> [EXERCISE DESCRIPTION]:
Transcribe all records, preserving every character.

> [SOURCE DATA]:
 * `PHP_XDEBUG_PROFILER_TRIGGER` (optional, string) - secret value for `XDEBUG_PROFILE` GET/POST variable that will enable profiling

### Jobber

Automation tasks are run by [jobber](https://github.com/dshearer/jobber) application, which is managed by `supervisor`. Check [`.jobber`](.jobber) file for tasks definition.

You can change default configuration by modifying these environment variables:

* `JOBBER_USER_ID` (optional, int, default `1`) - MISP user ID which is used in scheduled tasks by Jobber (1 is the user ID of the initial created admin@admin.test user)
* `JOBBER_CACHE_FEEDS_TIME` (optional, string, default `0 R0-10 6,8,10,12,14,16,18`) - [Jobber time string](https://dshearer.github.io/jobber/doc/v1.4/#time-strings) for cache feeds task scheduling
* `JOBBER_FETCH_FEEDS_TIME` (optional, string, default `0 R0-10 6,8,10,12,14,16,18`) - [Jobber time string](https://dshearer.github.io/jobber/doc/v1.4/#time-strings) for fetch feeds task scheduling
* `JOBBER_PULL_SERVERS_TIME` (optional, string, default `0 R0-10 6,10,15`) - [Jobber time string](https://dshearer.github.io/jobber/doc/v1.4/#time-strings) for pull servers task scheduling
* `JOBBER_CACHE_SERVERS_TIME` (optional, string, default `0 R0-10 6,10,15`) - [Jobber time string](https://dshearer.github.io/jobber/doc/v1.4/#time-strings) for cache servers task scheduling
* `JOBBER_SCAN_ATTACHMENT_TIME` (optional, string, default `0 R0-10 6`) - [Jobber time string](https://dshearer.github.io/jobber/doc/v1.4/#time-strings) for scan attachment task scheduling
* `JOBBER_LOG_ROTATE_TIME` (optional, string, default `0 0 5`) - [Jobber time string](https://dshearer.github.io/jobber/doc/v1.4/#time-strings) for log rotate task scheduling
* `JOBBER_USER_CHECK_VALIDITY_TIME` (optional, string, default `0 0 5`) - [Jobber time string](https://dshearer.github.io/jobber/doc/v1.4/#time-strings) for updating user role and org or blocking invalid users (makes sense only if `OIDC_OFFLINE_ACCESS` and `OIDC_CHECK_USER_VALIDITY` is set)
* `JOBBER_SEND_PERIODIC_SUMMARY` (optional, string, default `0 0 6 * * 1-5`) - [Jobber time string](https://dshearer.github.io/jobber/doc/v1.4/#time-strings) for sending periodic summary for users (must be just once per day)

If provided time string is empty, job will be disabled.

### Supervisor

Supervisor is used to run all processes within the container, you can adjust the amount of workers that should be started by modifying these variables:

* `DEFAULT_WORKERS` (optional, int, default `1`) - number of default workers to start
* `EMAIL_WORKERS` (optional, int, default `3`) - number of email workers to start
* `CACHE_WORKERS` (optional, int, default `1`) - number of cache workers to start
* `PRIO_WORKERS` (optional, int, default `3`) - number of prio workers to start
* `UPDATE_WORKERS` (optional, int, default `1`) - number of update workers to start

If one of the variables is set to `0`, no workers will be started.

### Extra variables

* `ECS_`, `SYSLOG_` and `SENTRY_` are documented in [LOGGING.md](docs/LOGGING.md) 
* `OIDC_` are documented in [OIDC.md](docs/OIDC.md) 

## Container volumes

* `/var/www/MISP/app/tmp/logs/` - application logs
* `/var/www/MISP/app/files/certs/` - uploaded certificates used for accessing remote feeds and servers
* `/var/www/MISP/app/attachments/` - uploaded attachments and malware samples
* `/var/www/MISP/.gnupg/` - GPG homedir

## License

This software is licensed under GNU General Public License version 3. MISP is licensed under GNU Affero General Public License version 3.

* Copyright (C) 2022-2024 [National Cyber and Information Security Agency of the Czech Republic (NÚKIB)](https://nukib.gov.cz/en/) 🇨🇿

> [RESULT OF THE TASK]:
 * `PHP_XDEBUG_PROFILER_TRIGGER` (optional, string) - secret value for `XDEBUG_PROFILE` GET/POST variable that will enable profiling

### Jobber

Automation tasks are run by [jobber](https://github.com/dshearer/jobber) application, which is managed by `supervisor`. Check [`.jobber`](.jobber) file for tasks definition.

You can change default configuration by modifying these environment variables:

* `JOBBER_USER_ID` (optional, int, default `1`) - MISP user ID which is used in scheduled tasks by Jobber (1 is the user ID of the initial created admin@admin.test user)
* `JOBBER_CACHE_FEEDS_TIME` (optional, string, default `0 R0-10 6,8,10,12,14,16,18`) - [Jobber time string](https://dshearer.github.io/jobber/doc/v1.4/#time-strings) for cache feeds task scheduling
* `JOBBER_FETCH_FEEDS_TIME` (optional, string, default `0 R0-10 6,8,10,12,14,16,18`) - [Jobber time string](https://dshearer.github.io/jobber/doc/v1.4/#time-strings) for fetch feeds task scheduling
* `JOBBER_PULL_SERVERS_TIME` (optional, string, default `0 R0-10 6,10,15`) - [Jobber time string](https://dshearer.github.io/jobber/doc/v1.4/#time-strings) for pull servers task scheduling
* `JOBBER_CACHE_SERVERS_TIME` (optional, string, default `0 R0-10 6,10,15`) - [Jobber time string](https://dshearer.github.io/jobber/doc/v1.4/#time-strings) for cache servers task scheduling
* `JOBBER_SCAN_ATTACHMENT_TIME` (optional, string, default `0 R0-10 6`) - [Jobber time string](https://dshearer.github.io/jobber/doc/v1.4/#time-strings) for scan attachment task scheduling
* `JOBBER_LOG_ROTATE_TIME` (optional, string, default `0 0 5`) - [Jobber time string](https://dshearer.github.io/jobber/doc/v1.4/#time-strings) for log rotate task scheduling
* `JOBBER_USER_CHECK_VALIDITY_TIME` (optional, string, default `0 0 5`) - [Jobber time string](https://dshearer.github.io/jobber/doc/v1.4/#time-strings) for updating user role and org or blocking invalid users (makes sense only if `OIDC_OFFLINE_ACCESS` and `OIDC_CHECK_USER_VALIDITY` is set)
* `JOBBER_SEND_PERIODIC_SUMMARY` (optional, string, default `0 0 6 * * 1-5`) - [Jobber time string](https://dshearer.github.io/jobber/doc/v1.4/#time-strings) for sending periodic summary for users (must be just once per day)

If provided time string is empty, job will be disabled.

### Supervisor

Supervisor is used to run all processes within the container, you can adjust the amount of workers that should be started by modifying these variables:

* `DEFAULT_WORKERS` (optional, int, default `1`) - number of default workers to start
* `EMAIL_WORKERS` (optional, int, default `3`) - number of email workers to start
* `CACHE_WORKERS` (optional, int, default `1`) - number of cache workers to start
* `PRIO_WORKERS` (optional, int, default `3`) - number of prio workers to start
* `UPDATE_WORKERS` (optional, int, default `1`) - number of update workers to start

If one of the variables is set to `0`, no workers will be started.

### Extra variables

* `ECS_`, `SYSLOG_` and `SENTRY_` are documented in [LOGGING.md](docs/LOGGING.md) 
* `OIDC_` are documented in [OIDC.md](docs/OIDC.md) 

## Container volumes

* `/var/www/MISP/app/tmp/logs/` - application logs
* `/var/www/MISP/app/files/certs/` - uploaded certificates used for accessing remote feeds and servers
* `/var/www/MISP/app/attachments/` - uploaded attachments and malware samples
* `/var/www/MISP/.gnupg/` - GPG homedir

## License

This software is licensed under GNU General Public License version 3. MISP is licensed under GNU Affero General Public License version 3.

* Copyright (C) 2022-2024 [National Cyber and Information Security Agency of the Czech Republic (NÚKIB)](https://nukib.gov.cz/en/) 🇨🇿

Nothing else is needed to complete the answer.